The shooting unleashed nearly two weeks of angry, violent demonstrations and rioting during which time Ferguson became a battleground between two populations: the many Black residents of the town and nearby towns who staged daily and nightly marches protesting the behavior of the cops, versus armed members of so-called ‘militias’ who showed up to help the cops ‘keep the peace.’

              Six years from the date of Brown’s death, a couple stood on the front porch of their St. Louis home, brandishing an assault rifle and a pistol at a group of Black Lives Matter demonstrators who were marching to protest the killing of George Floyd by a Minneapolis police officer in May, demonstrations which occurred in many American cities over those several months.

              In the Michael Brown incident, three separate investigations by the town, the state and the feds could not find any fault with the behavior of the cop who shot and killed Brown. It was determined ultimately that Brown responded to an order from the cop to stop walking down the middle of the street by charging the officer in his car and attempting to grab his gun.
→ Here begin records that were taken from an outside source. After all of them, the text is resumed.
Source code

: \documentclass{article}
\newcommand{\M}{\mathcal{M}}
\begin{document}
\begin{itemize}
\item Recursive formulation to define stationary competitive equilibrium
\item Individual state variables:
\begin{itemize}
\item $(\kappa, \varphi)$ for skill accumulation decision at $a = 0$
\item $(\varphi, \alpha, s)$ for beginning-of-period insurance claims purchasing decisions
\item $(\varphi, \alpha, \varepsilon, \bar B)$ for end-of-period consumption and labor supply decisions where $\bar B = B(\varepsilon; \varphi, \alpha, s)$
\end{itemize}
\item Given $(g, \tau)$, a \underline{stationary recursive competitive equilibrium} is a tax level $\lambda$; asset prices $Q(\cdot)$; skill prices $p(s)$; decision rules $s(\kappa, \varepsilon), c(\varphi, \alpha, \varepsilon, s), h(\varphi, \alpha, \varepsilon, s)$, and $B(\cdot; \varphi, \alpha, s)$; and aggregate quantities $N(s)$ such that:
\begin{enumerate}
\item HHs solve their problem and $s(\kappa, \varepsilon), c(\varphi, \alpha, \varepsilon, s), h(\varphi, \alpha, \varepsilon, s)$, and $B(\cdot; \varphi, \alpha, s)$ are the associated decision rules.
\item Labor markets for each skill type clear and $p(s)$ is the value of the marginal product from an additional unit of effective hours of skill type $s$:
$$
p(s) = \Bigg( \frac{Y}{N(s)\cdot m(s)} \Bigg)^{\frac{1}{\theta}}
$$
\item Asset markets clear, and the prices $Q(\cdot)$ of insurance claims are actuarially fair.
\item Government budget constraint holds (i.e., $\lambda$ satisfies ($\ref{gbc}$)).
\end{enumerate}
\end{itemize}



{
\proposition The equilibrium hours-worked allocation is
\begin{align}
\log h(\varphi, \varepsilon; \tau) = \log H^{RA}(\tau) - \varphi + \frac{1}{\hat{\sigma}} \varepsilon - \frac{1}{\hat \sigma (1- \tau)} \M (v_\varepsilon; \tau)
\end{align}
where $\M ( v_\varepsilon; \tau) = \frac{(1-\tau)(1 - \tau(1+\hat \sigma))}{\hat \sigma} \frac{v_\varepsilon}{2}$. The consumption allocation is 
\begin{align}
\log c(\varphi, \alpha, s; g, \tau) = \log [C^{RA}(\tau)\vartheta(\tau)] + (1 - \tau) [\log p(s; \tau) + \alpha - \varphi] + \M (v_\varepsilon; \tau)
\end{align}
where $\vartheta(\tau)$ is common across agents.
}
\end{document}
              In the St. Louis incident, on the other hand, the AR-wielding attorney and his pistol-packing wife were indicted and convicted for unlawful use of a weapon, but their convictions were thrown out by a Republican Governor who was trying to score some points in a political year. Meanwhile, the attorney, Mark McCloskey and his wife, were invited to speak at the GOP National Convention and were also lionized by the NRA.

              So, here we have two examples of a unique, American behavior known as ‘stand your ground,’ (SYG) about which I have decided to write a book. And the reason I am writing this book is because the issue of SYG really sums up everything which creates the narrative about gun violence on both sides of the gun debate.

              This debate, which has been going on for nearly 30 years, consists of two diametrically opposed points of view about the presence and use of guns in American life. On the one hand, we have what I am going to refer to as the ‘positive social utility’ argument about guns, which basically says that a gun in the hands of a law-abiding individual represents a proper and effective way to keep the community safe. On the other hand, we have what I am going to refer to as the ‘negative social utility’ argument about guns, which basically says that a gun in the hands of anyone, law-abiding or not, increases the odds that a serious injury leading up to death will take place.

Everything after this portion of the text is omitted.